[Stored data entries]
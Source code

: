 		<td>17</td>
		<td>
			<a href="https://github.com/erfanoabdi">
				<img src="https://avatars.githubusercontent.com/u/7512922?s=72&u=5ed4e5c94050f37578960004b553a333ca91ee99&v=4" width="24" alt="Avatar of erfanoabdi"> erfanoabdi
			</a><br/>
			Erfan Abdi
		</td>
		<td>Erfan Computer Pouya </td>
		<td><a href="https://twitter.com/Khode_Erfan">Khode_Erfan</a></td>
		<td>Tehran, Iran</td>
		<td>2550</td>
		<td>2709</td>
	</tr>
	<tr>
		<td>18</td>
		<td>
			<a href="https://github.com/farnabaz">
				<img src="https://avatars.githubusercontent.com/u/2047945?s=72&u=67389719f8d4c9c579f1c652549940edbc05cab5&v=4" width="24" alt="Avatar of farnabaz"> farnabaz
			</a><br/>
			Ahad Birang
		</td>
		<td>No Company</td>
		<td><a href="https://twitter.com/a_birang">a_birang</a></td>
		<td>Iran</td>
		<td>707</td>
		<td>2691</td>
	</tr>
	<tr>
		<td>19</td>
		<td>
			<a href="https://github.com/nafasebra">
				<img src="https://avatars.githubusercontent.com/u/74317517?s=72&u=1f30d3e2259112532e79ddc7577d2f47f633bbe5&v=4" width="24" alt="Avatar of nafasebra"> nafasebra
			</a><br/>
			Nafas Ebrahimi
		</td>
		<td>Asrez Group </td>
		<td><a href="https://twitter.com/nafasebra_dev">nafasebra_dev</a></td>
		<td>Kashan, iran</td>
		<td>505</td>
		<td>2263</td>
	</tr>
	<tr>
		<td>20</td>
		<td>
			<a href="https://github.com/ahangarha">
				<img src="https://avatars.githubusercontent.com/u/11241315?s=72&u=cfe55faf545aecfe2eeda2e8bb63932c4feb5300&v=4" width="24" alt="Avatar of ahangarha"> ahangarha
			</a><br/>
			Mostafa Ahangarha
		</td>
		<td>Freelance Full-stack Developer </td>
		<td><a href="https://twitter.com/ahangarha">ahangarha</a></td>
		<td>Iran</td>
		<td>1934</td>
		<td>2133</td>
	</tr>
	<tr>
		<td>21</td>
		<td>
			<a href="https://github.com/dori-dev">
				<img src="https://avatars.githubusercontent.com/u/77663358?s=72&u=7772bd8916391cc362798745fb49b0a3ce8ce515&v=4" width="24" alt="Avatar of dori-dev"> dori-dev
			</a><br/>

# WORK TO COMPLETE
Which lines above contain the word "farnabaz"? List them.

# OUTPUT FOR THIS EXERCISE
			<a href="https://github.com/farnabaz">
				<img src="https://avatars.githubusercontent.com/u/2047945?s=72&u=67389719f8d4c9c579f1c652549940edbc05cab5&v=4" width="24" alt="Avatar of farnabaz"> farnabaz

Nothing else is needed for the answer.